一寸厳しく言いましたので、自信がなくなれば、もう来なくなるだろうと考えていたのですが、びっくりしたのは、彼女は数日後にはまたやって来たのです。いやに熱心なので、びっくりしたのと、彼女は本気でやってきたのだろうと、その熱心さには感心して、持参した原稿を読むことにいたしました。
「先日注意したことは、全部修正してきましたね」と多少柔らかく注意しながら、推敲してきたはずの原稿を読み出したのですが、またまた表現が的確でないところが目立ちます。
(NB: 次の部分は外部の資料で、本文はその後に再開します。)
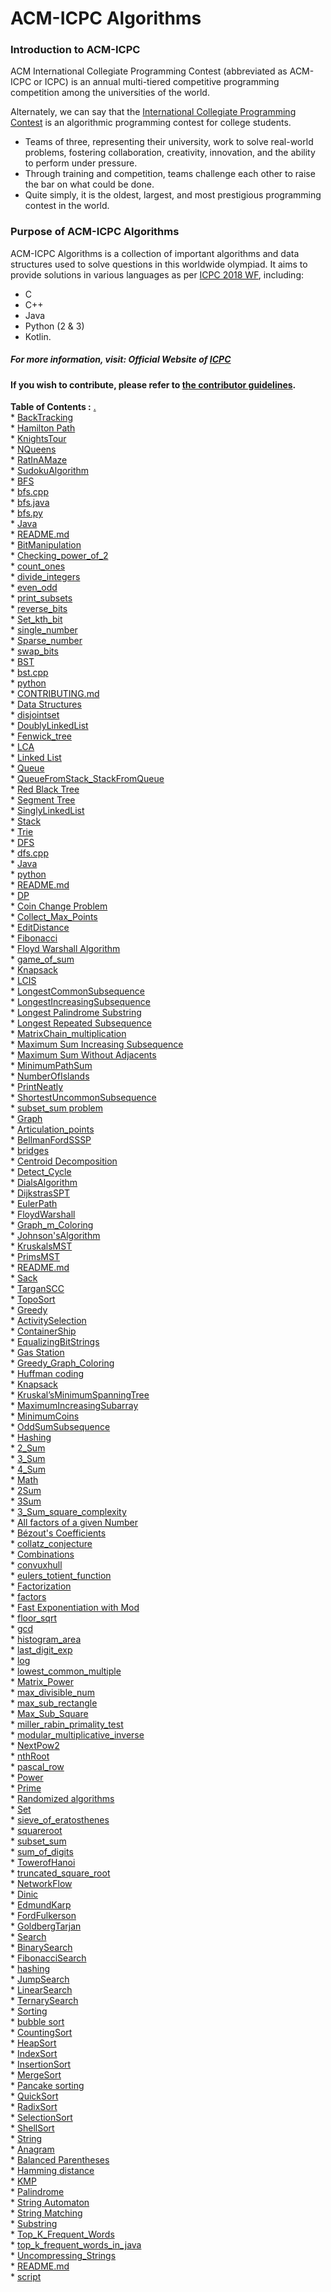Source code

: # ACM-ICPC Algorithms

### Introduction to ACM-ICPC
ACM International Collegiate Programming Contest (abbreviated as ACM-ICPC or ICPC) is an annual multi-tiered competitive programming competition among the universities of the world. 

Alternately, we can say that the [International Collegiate Programming Contest](https://en.wikipedia.org/wiki/ACM_International_Collegiate_Programming_Contest) is an algorithmic programming contest for college students. 
- Teams of three, representing their university, work to solve real-world problems, fostering collaboration, creativity, innovation, and the ability to perform under pressure. 
- Through training and competition, teams challenge each other to raise the bar on what could be done. 
- Quite simply, it is the oldest, largest, and most prestigious programming contest in the world. 

### Purpose of ACM-ICPC Algorithms 
ACM-ICPC Algorithms is a collection of important algorithms and data structures used to solve questions in this worldwide olympiad. It aims to provide solutions in various languages as per [ICPC 2018 WF](https://icpc.baylor.edu/worldfinals/programming-environment), including:
-  C 
-  C++
-  Java
-  Python (2 & 3)
-  Kotlin.
##### For more information, visit: **Official Website of [ICPC](https://icpc.baylor.edu/)**

#### If you wish to contribute, please refer to [the contributor guidelines](https://github.com/matthewsamuel95/ACM-ICPC-Algorithms/blob/master/CONTRIBUTING.md).

**Table of Contents :**
<a>
        <a href=".">.</a><br>
         * <a href="./BackTracking/">BackTracking</a><br>
           * <a href="./BackTracking/Hamilton%20Path/">Hamilton Path</a><br>
           * <a href="./BackTracking/KnightsTour/">KnightsTour</a><br>
           * <a href="./BackTracking/NQueens/">NQueens</a><br>
           * <a href="./BackTracking/RatInAMaze/">RatInAMaze</a><br>
           * <a href="./BackTracking/SudokuAlgorithm/">SudokuAlgorithm</a><br>
         * <a href="./BFS/">BFS</a><br>
           * <a href="./BFS/bfs.cpp">bfs.cpp</a><br>
           * <a href="./BFS/bfs.java">bfs.java</a><br>
           * <a href="./BFS/bfs.py">bfs.py</a><br>
           * <a href="./BFS/Java/">Java</a><br>
           * <a href="./BFS/README.md">README.md</a><br>
         * <a href="./BitManipulation/">BitManipulation</a><br>
           * <a href="./BitManipulation/Checking_power_of_2/">Checking_power_of_2</a><br>
           * <a href="./BitManipulation/count_ones/">count_ones</a><br>
           * <a href="./BitManipulation/divide_integers/">divide_integers</a><br>
           * <a href="./BitManipulation/even_odd/">even_odd</a><br>
           * <a href="./BitManipulation/print_subsets/">print_subsets</a><br>
           * <a href="./BitManipulation/reverse_bits/">reverse_bits</a><br>
           * <a href="./BitManipulation/Set_kth_bit/">Set_kth_bit</a><br>
           * <a href="./BitManipulation/single_number/">single_number</a><br>
           * <a href="./BitManipulation/Sparse_number/">Sparse_number</a><br>
           * <a href="./BitManipulation/swap_bits/">swap_bits</a><br>
         * <a href="./BST/">BST</a><br>
           * <a href="./BST/bst.cpp">bst.cpp</a><br>
           * <a href="./BST/python/">python</a><br>
         * <a href="./CONTRIBUTING.md">CONTRIBUTING.md</a><br>
         * <a href="./Data%20Structures/">Data Structures</a><br>
           * <a href="./Data%20Structures/disjointset/">disjointset</a><br>
           * <a href="./Data%20Structures/DoublyLinkedList/">DoublyLinkedList</a><br>
           * <a href="./Data%20Structures/Fenwick_tree/">Fenwick_tree</a><br>
           * <a href="./Data%20Structures/LCA/">LCA</a><br>
           * <a href="./Data%20Structures/Linked%20List/">Linked List</a><br>
           * <a href="./Data%20Structures/Queue/">Queue</a><br>
           * <a href="./Data%20Structures/QueueFromStack_StackFromQueue/">QueueFromStack_StackFromQueue</a><br>
           * <a href="./Data%20Structures/Red%20Black%20Tree/">Red Black Tree</a><br>
           * <a href="./Data%20Structures/Segment%20Tree/">Segment Tree</a><br>
           * <a href="./Data%20Structures/SinglyLinkedList/">SinglyLinkedList</a><br>
           * <a href="./Data%20Structures/Stack/">Stack</a><br>
           * <a href="./Data%20Structures/Trie/">Trie</a><br>
         * <a href="./DFS/">DFS</a><br>
           * <a href="./DFS/dfs.cpp">dfs.cpp</a><br>
           * <a href="./DFS/Java/">Java</a><br>
           * <a href="./DFS/python/">python</a><br>
           * <a href="./DFS/README.md">README.md</a><br>
         * <a href="./DP/">DP</a><br>
           * <a href="./DP/Coin%20Change%20Problem/">Coin Change Problem</a><br>
           * <a href="./DP/Collect_Max_Points/">Collect_Max_Points</a><br>
           * <a href="./DP/EditDistance/">EditDistance</a><br>
           * <a href="./DP/Fibonacci/">Fibonacci</a><br>
           * <a href="./DP/Floyd%20Warshall%20Algorithm/">Floyd Warshall Algorithm</a><br>
           * <a href="./DP/game_of_sum/">game_of_sum</a><br>
           * <a href="./DP/Knapsack/">Knapsack</a><br>
           * <a href="./DP/LCIS/">LCIS</a><br>
           * <a href="./DP/LongestCommonSubsequence/">LongestCommonSubsequence</a><br>
           * <a href="./DP/LongestIncreasingSubsequence/">LongestIncreasingSubsequence</a><br>
           * <a href="./DP/Longest%20Palindrome%20Substring/">Longest Palindrome Substring</a><br>
           * <a href="./DP/Longest%20Repeated%20Subsequence/">Longest Repeated Subsequence</a><br>
           * <a href="./DP/MatrixChain_multiplication/">MatrixChain_multiplication</a><br>
           * <a href="./DP/Maximum%20Sum%20Increasing%20Subsequence/">Maximum Sum Increasing Subsequence</a><br>
           * <a href="./DP/Maximum%20Sum%20Without%20Adjacents/">Maximum Sum Without Adjacents</a><br>
           * <a href="./DP/MinimumPathSum/">MinimumPathSum</a><br>
           * <a href="./DP/NumberOfIslands/">NumberOfIslands</a><br>
           * <a href="./DP/PrintNeatly/">PrintNeatly</a><br>
           * <a href="./DP/ShortestUncommonSubsequence/">ShortestUncommonSubsequence</a><br>
           * <a href="./DP/subset_sum%20problem/">subset_sum problem</a><br>
         * <a href="./Graph/">Graph</a><br>
           * <a href="./Graph/Articulation_points/">Articulation_points</a><br>
           * <a href="./Graph/BellmanFordSSSP/">BellmanFordSSSP</a><br>
           * <a href="./Graph/bridges/">bridges</a><br>
           * <a href="./Graph/Centroid%20Decomposition/">Centroid Decomposition</a><br>
           * <a href="./Graph/Detect_Cycle/">Detect_Cycle</a><br>
           * <a href="./Graph/DialsAlgorithm/">DialsAlgorithm</a><br>
           * <a href="./Graph/DijkstrasSPT/">DijkstrasSPT</a><br>
           * <a href="./Graph/EulerPath/">EulerPath</a><br>
           * <a href="./Graph/FloydWarshall/">FloydWarshall</a><br>
           * <a href="./Graph/Graph_m_Coloring/">Graph_m_Coloring</a><br>
           * <a href="./Graph/Johnson'sAlgorithm/">Johnson'sAlgorithm</a><br>
           * <a href="./Graph/KruskalsMST/">KruskalsMST</a><br>
           * <a href="./Graph/PrimsMST/">PrimsMST</a><br>
           * <a href="./Graph/README.md">README.md</a><br>
           * <a href="./Graph/Sack/">Sack</a><br>
           * <a href="./Graph/TarganSCC/">TarganSCC</a><br>
           * <a href="./Graph/TopoSort/">TopoSort</a><br>
         * <a href="./Greedy/">Greedy</a><br>
           * <a href="./Greedy/ActivitySelection/">ActivitySelection</a><br>
           * <a href="./Greedy/ContainerShip/">ContainerShip</a><br>
           * <a href="./Greedy/EqualizingBitStrings/">EqualizingBitStrings</a><br>
           * <a href="./Greedy/Gas%20Station/">Gas Station</a><br>
           * <a href="./Greedy/Greedy_Graph_Coloring/">Greedy_Graph_Coloring</a><br>
           * <a href="./Greedy/Huffman%20coding/">Huffman coding</a><br>
           * <a href="./Greedy/Knapsack/">Knapsack</a><br>
           * <a href="./Greedy/Kruskal%E2%80%99sMinimumSpanningTree/">Kruskal’sMinimumSpanningTree</a><br>
           * <a href="./Greedy/MaximumIncreasingSubarray/">MaximumIncreasingSubarray</a><br>
           * <a href="./Greedy/MinimumCoins/">MinimumCoins</a><br>
           * <a href="./Greedy/OddSumSubsequence/">OddSumSubsequence</a><br>
         * <a href="./Hashing/">Hashing</a><br>
           * <a href="./Hashing/2_Sum/">2_Sum</a><br>
           * <a href="./Hashing/3_Sum/">3_Sum</a><br>
           * <a href="./Hashing/4_Sum/">4_Sum</a><br>
         * <a href="./Math/">Math</a><br>
           * <a href="./Math/2Sum/">2Sum</a><br>
           * <a href="./Math/3Sum/">3Sum</a><br>
           * <a href="./Math/3_Sum_square_complexity/">3_Sum_square_complexity</a><br>
           * <a href="./Math/All%20factors%20of%20a%20given%20Number/">All factors of a given Number</a><br>
           * <a href="./Math/B%C3%A9zout's%20Coefficients/">Bézout's Coefficients</a><br>
           * <a href="./Math/collatz_conjecture/">collatz_conjecture</a><br>
           * <a href="./Math/Combinations/">Combinations</a><br>
           * <a href="./Math/convuxhull/">convuxhull</a><br>
           * <a href="./Math/eulers_totient_function/">eulers_totient_function</a><br>
           * <a href="./Math/Factorization/">Factorization</a><br>
           * <a href="./Math/factors/">factors</a><br>
           * <a href="./Math/Fast%20Exponentiation%20with%20Mod/">Fast Exponentiation with Mod</a><br>
           * <a href="./Math/floor_sqrt/">floor_sqrt</a><br>
           * <a href="./Math/gcd/">gcd</a><br>
           * <a href="./Math/histogram_area/">histogram_area</a><br>
           * <a href="./Math/last_digit_exp/">last_digit_exp</a><br>
           * <a href="./Math/log/">log</a><br>
           * <a href="./Math/lowest_common_multiple/">lowest_common_multiple</a><br>
           * <a href="./Math/Matrix_Power/">Matrix_Power</a><br>
           * <a href="./Math/max_divisible_num/">max_divisible_num</a><br>
           * <a href="./Math/max_sub_rectangle/">max_sub_rectangle</a><br>
           * <a href="./Math/Max_Sub_Square/">Max_Sub_Square</a><br>
           * <a href="./Math/miller_rabin_primality_test/">miller_rabin_primality_test</a><br>
           * <a href="./Math/modular_multiplicative_inverse/">modular_multiplicative_inverse</a><br>
           * <a href="./Math/NextPow2/">NextPow2</a><br>
           * <a href="./Math/nthRoot/">nthRoot</a><br>
           * <a href="./Math/pascal_row/">pascal_row</a><br>
           * <a href="./Math/Power/">Power</a><br>
           * <a href="./Math/Prime/">Prime</a><br>
           * <a href="./Math/Randomized%20algorithms/">Randomized algorithms</a><br>
           * <a href="./Math/Set/">Set</a><br>
           * <a href="./Math/sieve_of_eratosthenes/">sieve_of_eratosthenes</a><br>
           * <a href="./Math/squareroot/">squareroot</a><br>
           * <a href="./Math/subset_sum/">subset_sum</a><br>
           * <a href="./Math/sum_of_digits/">sum_of_digits</a><br>
           * <a href="./Math/TowerofHanoi/">TowerofHanoi</a><br>
           * <a href="./Math/truncated_square_root/">truncated_square_root</a><br>
         * <a href="./NetworkFlow/">NetworkFlow</a><br>
           * <a href="./NetworkFlow/Dinic/">Dinic</a><br>
           * <a href="./NetworkFlow/EdmundKarp/">EdmundKarp</a><br>
           * <a href="./NetworkFlow/FordFulkerson/">FordFulkerson</a><br>
           * <a href="./NetworkFlow/GoldbergTarjan/">GoldbergTarjan</a><br>
         * <a href="./Search/">Search</a><br>
           * <a href="./Search/BinarySearch/">BinarySearch</a><br>
           * <a href="./Search/FibonacciSearch/">FibonacciSearch</a><br>
           * <a href="./Search/hashing/">hashing</a><br>
           * <a href="./Search/JumpSearch/">JumpSearch</a><br>
           * <a href="./Search/LinearSearch/">LinearSearch</a><br>
           * <a href="./Search/TernarySearch/">TernarySearch</a><br>
         * <a href="./Sorting/">Sorting</a><br>
           * <a href="./Sorting/bubble%20sort/">bubble sort</a><br>
           * <a href="./Sorting/CountingSort/">CountingSort</a><br>
           * <a href="./Sorting/HeapSort/">HeapSort</a><br>
           * <a href="./Sorting/IndexSort/">IndexSort</a><br>
           * <a href="./Sorting/InsertionSort/">InsertionSort</a><br>
           * <a href="./Sorting/MergeSort/">MergeSort</a><br>
           * <a href="./Sorting/Pancake%20sorting/">Pancake sorting</a><br>
           * <a href="./Sorting/QuickSort/">QuickSort</a><br>
           * <a href="./Sorting/RadixSort/">RadixSort</a><br>
           * <a href="./Sorting/SelectionSort/">SelectionSort</a><br>
           * <a href="./Sorting/ShellSort/">ShellSort</a><br>
         * <a href="./String/">String</a><br>
           * <a href="./String/Anagram/">Anagram</a><br>
           * <a href="./String/Balanced%20Parentheses/">Balanced Parentheses</a><br>
           * <a href="./String/Hamming%20distance/">Hamming distance</a><br>
           * <a href="./String/KMP/">KMP</a><br>
           * <a href="./String/Palindrome/">Palindrome</a><br>
           * <a href="./String/String%20Automaton/">String Automaton</a><br>
           * <a href="./String/String%20Matching/">String Matching</a><br>
           * <a href="./String/Substring/">Substring</a><br>
           * <a href="./String/Top_K_Frequent_Words/">Top_K_Frequent_Words</a><br>
           * <a href="./String/top_k_frequent_words_in_java/">top_k_frequent_words_in_java</a><br>
           * <a href="./String/Uncompressing_Strings/">Uncompressing_Strings</a><br>
         * <a href="./README.md">README.md</a><br>
         * <a href="./script">script</a><br>
</p>
</a>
「こういうところがちゃんと表現してなくては、この前と同じではないか」と言うと、返事も前と同じで、「そう直そうと思っていたんですけど・・・」の連発担ったのです。
流石に我慢強い私も、もうはっきりと言ってやらなくてはならないと思って、同じような原稿を持ってくるのであれば、もうお会いできませんと言って帰って頂きました。兎に角いちいちこちらの注意に対して、「そう直そうと思っていたんだけど・・・」とまったく反省の気持ちがないのに呆れてしまいました。
作家になりたいという気持ちだけが先行してしまってして、肝腎なものを書くのだという心がけとして、何が大事なのかということが、まったく基本的にできていないという、ただ憧れただけの弟子志願の若者がかなりいたお話でした。